True, the look and feel of the beginning is spot on. For a start it’s set in the correct time period (unlike the misguided 2002 “update”, directed by the author’s great-grandson, Simon). The design of Pal’s Machine is wonderful. But the politics have been utterly turned on their head. As with Wells’ equally iconic novel War of the Worlds, I’ve waited for someone to do the story with a degree of faithfulness to Wells’ intent — and I’m still waiting… though I did think that Spielberg’s much-castigated War of the Worlds got closer than most (in some ways), despite various daft additions — but that’s another story…
Back to The Time Machine:
In Wells’ novel, of course, the “beautiful people” (the Eloi) turn out to be, literally, cattle; they cannot be “saved” by an outsider’s heroic actions because they have ceased to be human as thoroughly as have the Morlocks. This realisation is one of the most powerful moments in SF history. In fact, the book tells us, Morlocks are, in many ways, all that is left of humanity as a “organised” species — not the Eloi, who are the real sub-humans: without aspiration, social organisation or a willingness to fight for the right to govern their own fate.
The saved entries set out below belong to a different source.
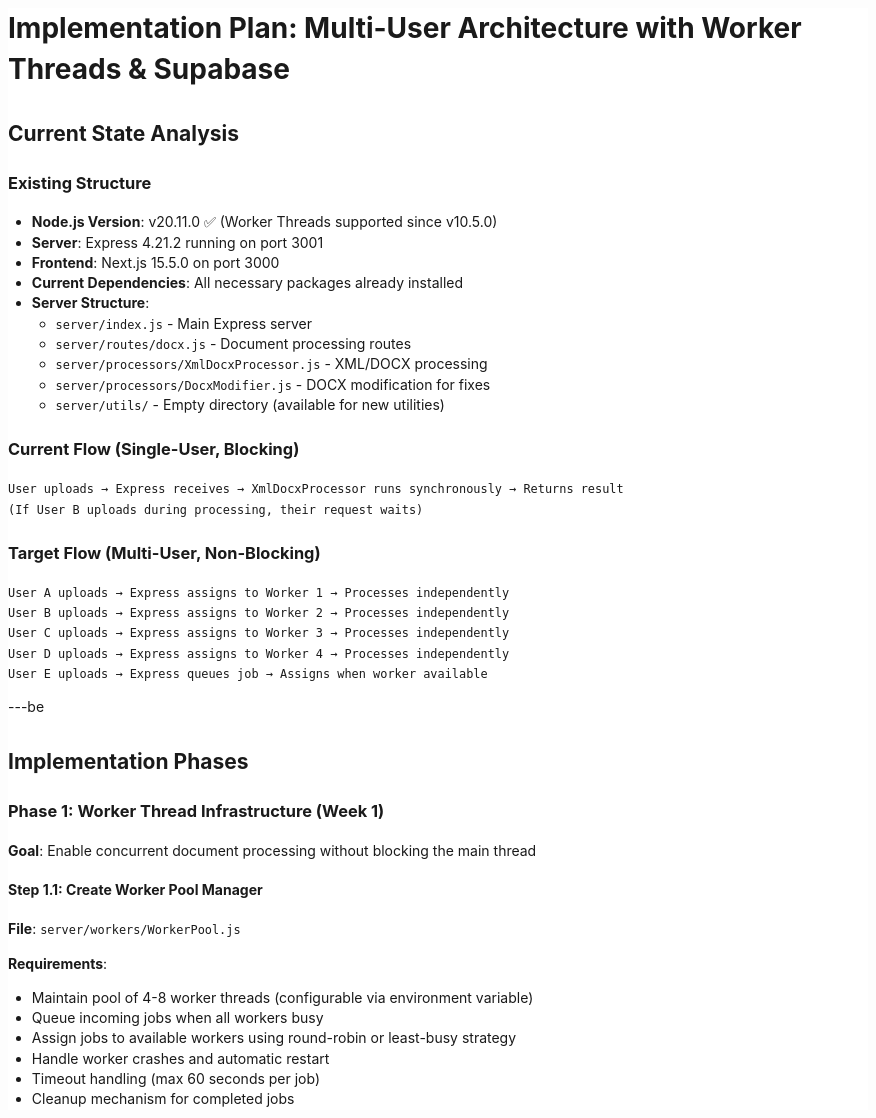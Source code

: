 # Implementation Plan: Multi-User Architecture with Worker Threads & Supabase

## Current State Analysis

### Existing Structure
- **Node.js Version**: v20.11.0 ✅ (Worker Threads supported since v10.5.0)
- **Server**: Express 4.21.2 running on port 3001
- **Frontend**: Next.js 15.5.0 on port 3000
- **Current Dependencies**: All necessary packages already installed
- **Server Structure**:
  - `server/index.js` - Main Express server
  - `server/routes/docx.js` - Document processing routes
  - `server/processors/XmlDocxProcessor.js` - XML/DOCX processing
  - `server/processors/DocxModifier.js` - DOCX modification for fixes
  - `server/utils/` - Empty directory (available for new utilities)

### Current Flow (Single-User, Blocking)
```
User uploads → Express receives → XmlDocxProcessor runs synchronously → Returns result
(If User B uploads during processing, their request waits)
```

### Target Flow (Multi-User, Non-Blocking)
```
User A uploads → Express assigns to Worker 1 → Processes independently
User B uploads → Express assigns to Worker 2 → Processes independently
User C uploads → Express assigns to Worker 3 → Processes independently
User D uploads → Express assigns to Worker 4 → Processes independently
User E uploads → Express queues job → Assigns when worker available
```

---be

## Implementation Phases

### Phase 1: Worker Thread Infrastructure (Week 1)
**Goal**: Enable concurrent document processing without blocking the main thread

#### Step 1.1: Create Worker Pool Manager
**File**: `server/workers/WorkerPool.js`

**Requirements**:
- Maintain pool of 4-8 worker threads (configurable via environment variable)
- Queue incoming jobs when all workers busy
- Assign jobs to available workers using round-robin or least-busy strategy
- Handle worker crashes and automatic restart
- Timeout handling (max 60 seconds per job)
- Cleanup mechanism for completed jobs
The film disappointed me because it became a standard narrative of “heroic outsider manages to lead a rebellion against the forces of evil and (by inference at least) rescue the oppressed beautiful people from thousands of years of historic development” — something that has been as unrealistically done a squillion times and is way too glib to satisfy Wells’ enquiry into Man’s social evolution.
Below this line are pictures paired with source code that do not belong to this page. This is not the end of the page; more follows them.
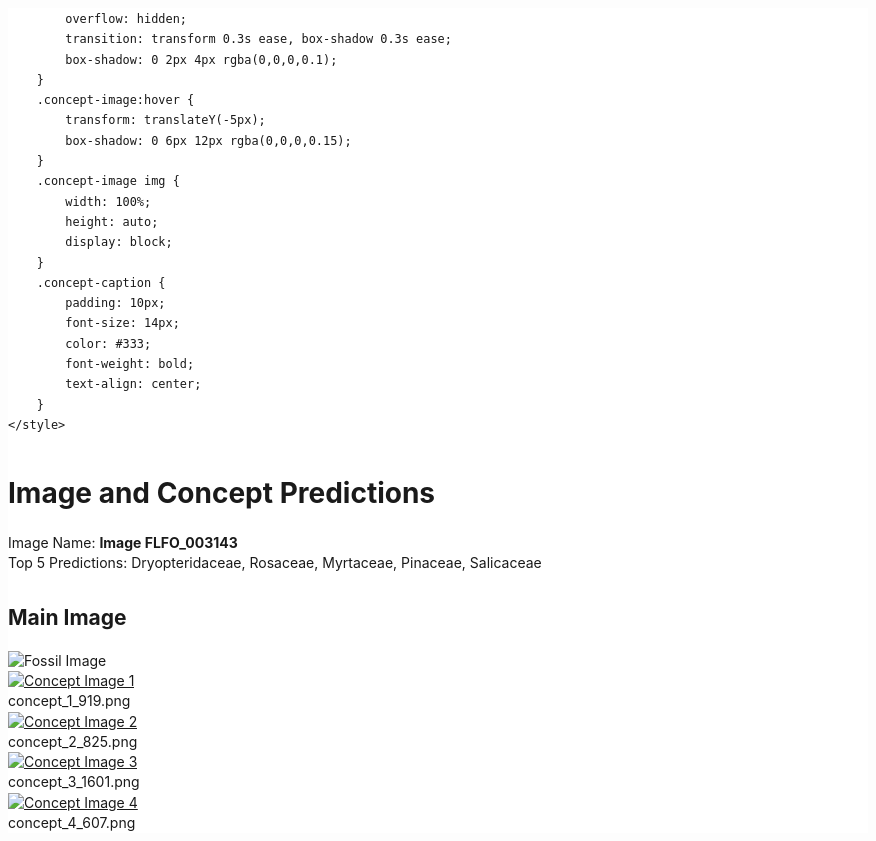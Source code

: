             overflow: hidden;
            transition: transform 0.3s ease, box-shadow 0.3s ease;
            box-shadow: 0 2px 4px rgba(0,0,0,0.1);
        }
        .concept-image:hover {
            transform: translateY(-5px);
            box-shadow: 0 6px 12px rgba(0,0,0,0.15);
        }
        .concept-image img {
            width: 100%;
            height: auto;
            display: block;
        }
        .concept-caption {
            padding: 10px;
            font-size: 14px;
            color: #333;
            font-weight: bold;
            text-align: center;
        }
    </style>
</head>
<body>
    <h1>Image and Concept Predictions</h1>
    <div class="image-name">Image Name: <strong>Image FLFO_003143</strong></div>
    <div class="predictions">
        Top 5 Predictions: Dryopteridaceae, Rosaceae, Myrtaceae, Pinaceae, Salicaceae
    </div>
    <div class="divider"></div>
    <div class="main-image-container">
        <h2>Main Image</h2>
        <img src="https://storage.googleapis.com/serrelab/fossil_lens/inference_concepts2/FLFO_003143/image.jpg" alt="Fossil Image" style="width: 300px; height: 600px; object-fit: contain;>
    </div>
    <div class="divider"></div>
    <div class="concept-grid">
        <div class="concept-image">
            <a href="https://fel-thomas.github.io/Leaf-Lens/concepts/Concept%20919/" target="_blank">
                <img src="https://storage.googleapis.com/serrelab/prj_fossils/unknown_fossils_concepts2/fossil_FLFO_003143/concept_1_919.png" alt="Concept Image 1">
            </a>
            <div class="concept-caption">concept_1_919.png</div>
        </div>
<div class="concept-image">
            <a href="https://fel-thomas.github.io/Leaf-Lens/concepts/Concept%20825/" target="_blank">
                <img src="https://storage.googleapis.com/serrelab/prj_fossils/unknown_fossils_concepts2/fossil_FLFO_003143/concept_2_825.png" alt="Concept Image 2">
            </a>
            <div class="concept-caption">concept_2_825.png</div>
        </div>
<div class="concept-image">
            <a href="https://fel-thomas.github.io/Leaf-Lens/concepts/Concept%201601/" target="_blank">
                <img src="https://storage.googleapis.com/serrelab/prj_fossils/unknown_fossils_concepts2/fossil_FLFO_003143/concept_3_1601.png" alt="Concept Image 3">
            </a>
            <div class="concept-caption">concept_3_1601.png</div>
        </div>
<div class="concept-image">
            <a href="https://fel-thomas.github.io/Leaf-Lens/concepts/Concept%20607/" target="_blank">
                <img src="https://storage.googleapis.com/serrelab/prj_fossils/unknown_fossils_concepts2/fossil_FLFO_003143/concept_4_607.png" alt="Concept Image 4">
            </a>
            <div class="concept-caption">concept_4_607.png</div>
        </div>
<div class="concept-image">
            <a href="https://fel-thomas.github.io/Leaf-Lens/concepts/Concept%20583/" target="_blank">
Wells was an optimistic man, at this stage of his career anyway, but he tried to drive home the significance for the future of how we act now by undercutting the easy options and leaving Mankind in darkness in this potential future. The final image in the book, the very distant future (a decimated Earth under a bleached-out dying sun, a mutated crab scuttling along the beach the only sign of life), symbolically places humanity in the scheme of things — and more powerfully emphasises the moral responsibilities we have in the here-and-now than any glib “salvation” could possibly do.
OK, a film of The Time Machine that tried to accurately reflect Wells’ themes would not be comforting and probably not very popular. But Art isn’t meant to offer easy options, even if the box office demands them.